BRIEF
What is the number of lines below that contain the word "mqttshark"? Give only that number.

MATERIAL FOR THIS TASK
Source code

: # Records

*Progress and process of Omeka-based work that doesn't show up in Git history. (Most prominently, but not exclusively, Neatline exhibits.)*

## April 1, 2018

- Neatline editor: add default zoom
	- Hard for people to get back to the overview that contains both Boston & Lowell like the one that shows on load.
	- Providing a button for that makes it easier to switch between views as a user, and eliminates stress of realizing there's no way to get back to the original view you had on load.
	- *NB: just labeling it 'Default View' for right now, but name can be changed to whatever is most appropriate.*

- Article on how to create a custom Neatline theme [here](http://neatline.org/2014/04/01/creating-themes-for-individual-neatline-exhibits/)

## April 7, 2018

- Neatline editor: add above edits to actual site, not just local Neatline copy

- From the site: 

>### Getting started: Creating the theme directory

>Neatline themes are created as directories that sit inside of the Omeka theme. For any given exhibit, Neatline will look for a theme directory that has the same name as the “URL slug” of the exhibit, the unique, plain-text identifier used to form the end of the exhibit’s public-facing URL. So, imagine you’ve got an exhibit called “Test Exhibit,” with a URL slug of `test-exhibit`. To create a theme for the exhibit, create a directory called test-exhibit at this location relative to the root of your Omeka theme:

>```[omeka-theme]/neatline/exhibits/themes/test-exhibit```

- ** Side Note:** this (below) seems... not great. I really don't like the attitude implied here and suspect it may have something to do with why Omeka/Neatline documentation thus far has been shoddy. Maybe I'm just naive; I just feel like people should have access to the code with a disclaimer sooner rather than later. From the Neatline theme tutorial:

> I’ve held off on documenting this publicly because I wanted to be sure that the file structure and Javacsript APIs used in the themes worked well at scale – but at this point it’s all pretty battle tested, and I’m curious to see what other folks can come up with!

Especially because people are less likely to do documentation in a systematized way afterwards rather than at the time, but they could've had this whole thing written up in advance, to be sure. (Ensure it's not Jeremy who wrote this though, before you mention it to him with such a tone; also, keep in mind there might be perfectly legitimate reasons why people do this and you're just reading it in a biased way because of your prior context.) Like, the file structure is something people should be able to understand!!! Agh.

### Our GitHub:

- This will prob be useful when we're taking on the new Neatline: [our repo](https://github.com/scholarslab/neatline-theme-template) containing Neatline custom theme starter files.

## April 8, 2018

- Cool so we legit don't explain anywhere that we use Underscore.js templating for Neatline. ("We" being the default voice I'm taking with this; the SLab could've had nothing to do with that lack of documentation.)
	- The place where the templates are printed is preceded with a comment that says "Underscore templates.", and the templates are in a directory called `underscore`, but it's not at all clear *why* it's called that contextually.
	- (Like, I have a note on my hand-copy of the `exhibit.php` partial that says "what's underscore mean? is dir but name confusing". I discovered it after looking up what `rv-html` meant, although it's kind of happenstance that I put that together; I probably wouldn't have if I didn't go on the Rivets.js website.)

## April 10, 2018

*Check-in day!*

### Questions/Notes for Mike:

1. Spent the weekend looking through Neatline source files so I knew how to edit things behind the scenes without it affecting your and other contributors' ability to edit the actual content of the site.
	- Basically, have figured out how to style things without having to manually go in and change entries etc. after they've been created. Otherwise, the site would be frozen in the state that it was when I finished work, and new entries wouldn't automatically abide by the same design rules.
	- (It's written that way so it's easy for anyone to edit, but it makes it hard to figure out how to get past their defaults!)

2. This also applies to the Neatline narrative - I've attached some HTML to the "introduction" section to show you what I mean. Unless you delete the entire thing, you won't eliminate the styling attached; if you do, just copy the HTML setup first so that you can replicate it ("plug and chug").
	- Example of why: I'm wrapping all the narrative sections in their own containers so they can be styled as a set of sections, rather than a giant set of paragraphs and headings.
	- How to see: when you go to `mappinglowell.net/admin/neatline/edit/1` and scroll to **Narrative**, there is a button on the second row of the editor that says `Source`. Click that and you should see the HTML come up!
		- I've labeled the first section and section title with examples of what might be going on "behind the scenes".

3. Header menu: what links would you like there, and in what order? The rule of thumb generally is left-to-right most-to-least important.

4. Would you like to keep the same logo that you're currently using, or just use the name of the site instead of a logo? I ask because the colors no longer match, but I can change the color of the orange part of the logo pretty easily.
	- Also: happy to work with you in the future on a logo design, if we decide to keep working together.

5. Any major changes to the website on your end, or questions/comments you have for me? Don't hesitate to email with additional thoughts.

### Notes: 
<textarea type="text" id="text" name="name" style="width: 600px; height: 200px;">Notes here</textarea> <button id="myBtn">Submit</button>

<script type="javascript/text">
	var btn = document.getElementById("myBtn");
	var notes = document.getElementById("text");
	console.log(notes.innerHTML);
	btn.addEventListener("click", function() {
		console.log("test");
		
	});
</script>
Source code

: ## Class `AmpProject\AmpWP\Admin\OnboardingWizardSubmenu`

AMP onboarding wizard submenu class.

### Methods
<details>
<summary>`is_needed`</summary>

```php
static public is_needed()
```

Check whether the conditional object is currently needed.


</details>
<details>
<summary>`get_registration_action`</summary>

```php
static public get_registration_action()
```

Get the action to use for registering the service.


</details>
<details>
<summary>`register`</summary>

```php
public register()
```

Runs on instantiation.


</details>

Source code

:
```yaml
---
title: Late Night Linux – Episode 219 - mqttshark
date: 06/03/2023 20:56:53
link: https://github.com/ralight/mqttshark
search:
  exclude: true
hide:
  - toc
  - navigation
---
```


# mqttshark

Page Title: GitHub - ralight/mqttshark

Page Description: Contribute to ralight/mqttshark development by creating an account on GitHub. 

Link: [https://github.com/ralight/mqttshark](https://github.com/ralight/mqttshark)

ANSWER SECTION
6